Your politician doesn’t get elected, just wait four years, eight if you’re unlucky. Thanksgiving 2004 I’d already had a martini at some nameless suburban chain restaurant with my parents and my brother’s family. Everyone laughed, everyone told funny stories, everyone resurrected happy memories of good times through the years. After I started my second martini, Mom did it.
“Jim,” she asked, “what did you think about the election?”
She broke the rule. I took a sip of my martini.
“Mother,” I reprimanded with the nicest voice I could muster, “you know the rule. We don’t talk politics with each other. No exceptions.”
She persisted, no – she insisted. She loved my sense of history, she said, she wanted to know what I think. That didn’t work, so she used a different argument.

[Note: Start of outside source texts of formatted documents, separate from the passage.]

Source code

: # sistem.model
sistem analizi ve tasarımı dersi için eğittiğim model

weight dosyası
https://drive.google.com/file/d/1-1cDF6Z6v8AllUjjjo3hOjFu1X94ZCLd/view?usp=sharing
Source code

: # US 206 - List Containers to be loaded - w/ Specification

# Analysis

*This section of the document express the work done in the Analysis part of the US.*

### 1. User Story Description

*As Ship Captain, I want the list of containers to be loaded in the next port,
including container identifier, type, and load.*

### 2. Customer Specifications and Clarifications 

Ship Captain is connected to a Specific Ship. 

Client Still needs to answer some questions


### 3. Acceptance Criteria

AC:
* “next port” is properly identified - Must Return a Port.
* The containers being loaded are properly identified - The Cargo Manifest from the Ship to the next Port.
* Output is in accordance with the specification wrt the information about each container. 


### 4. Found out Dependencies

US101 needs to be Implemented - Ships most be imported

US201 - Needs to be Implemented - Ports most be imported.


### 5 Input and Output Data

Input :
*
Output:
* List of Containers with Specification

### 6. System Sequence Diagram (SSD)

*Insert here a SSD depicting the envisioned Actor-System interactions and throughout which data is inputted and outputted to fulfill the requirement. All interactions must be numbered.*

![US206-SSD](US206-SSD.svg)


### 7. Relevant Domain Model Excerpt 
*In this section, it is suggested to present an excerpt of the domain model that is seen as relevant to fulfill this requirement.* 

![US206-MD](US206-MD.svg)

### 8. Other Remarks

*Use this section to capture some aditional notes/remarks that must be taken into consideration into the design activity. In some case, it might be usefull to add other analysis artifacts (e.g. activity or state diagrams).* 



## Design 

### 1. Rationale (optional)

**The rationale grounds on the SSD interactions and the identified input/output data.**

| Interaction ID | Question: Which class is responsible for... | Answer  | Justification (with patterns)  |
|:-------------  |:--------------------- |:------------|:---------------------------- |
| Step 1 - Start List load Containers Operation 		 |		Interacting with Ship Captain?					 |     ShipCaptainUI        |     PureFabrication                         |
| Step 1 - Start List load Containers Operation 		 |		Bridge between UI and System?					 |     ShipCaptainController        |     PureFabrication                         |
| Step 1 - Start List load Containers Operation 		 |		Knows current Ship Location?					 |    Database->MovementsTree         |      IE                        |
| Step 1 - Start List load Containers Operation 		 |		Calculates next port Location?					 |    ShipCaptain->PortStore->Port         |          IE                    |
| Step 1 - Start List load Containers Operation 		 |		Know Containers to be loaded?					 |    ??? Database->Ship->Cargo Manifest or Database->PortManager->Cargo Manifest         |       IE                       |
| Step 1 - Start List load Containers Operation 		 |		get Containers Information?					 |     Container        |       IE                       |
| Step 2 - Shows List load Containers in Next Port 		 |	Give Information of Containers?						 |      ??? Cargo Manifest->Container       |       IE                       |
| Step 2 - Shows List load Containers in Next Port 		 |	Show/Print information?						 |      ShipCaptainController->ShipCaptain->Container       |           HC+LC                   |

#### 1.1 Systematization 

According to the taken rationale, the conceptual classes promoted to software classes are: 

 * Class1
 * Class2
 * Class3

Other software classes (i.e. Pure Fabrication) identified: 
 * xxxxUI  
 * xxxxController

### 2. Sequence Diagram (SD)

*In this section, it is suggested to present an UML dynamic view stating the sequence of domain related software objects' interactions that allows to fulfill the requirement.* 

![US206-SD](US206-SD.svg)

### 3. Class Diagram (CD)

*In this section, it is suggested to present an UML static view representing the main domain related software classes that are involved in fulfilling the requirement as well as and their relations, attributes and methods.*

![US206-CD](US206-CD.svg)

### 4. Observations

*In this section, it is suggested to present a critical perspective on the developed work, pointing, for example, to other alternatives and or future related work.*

I felt her needles prick my skin, I felt her Jungle Red-painted fingernails stabbing me in the back. And I felt her wagging her index finger in disapproval, echoing the refrain from my childhood, “You’re a bad boy, Jimmy Wood.”
All right, I thought, my anger spilling over into my drink, she can have the truth. So I gave it to her. I told her Bush was a killer, an idiot, and a liar. I told her the election was a travesty and like 2000, Bush had stolen the election from a good man – a really good man, this time. I told him he’d sullied the reputation of a military hero who’d had the courage to go to Vietnam when he acted the coward. And I told her that Bush was on his way to becoming the worst president ever.
“I can’t believe this,” she answered. “None of my sons has ever spoken to me in this manner.”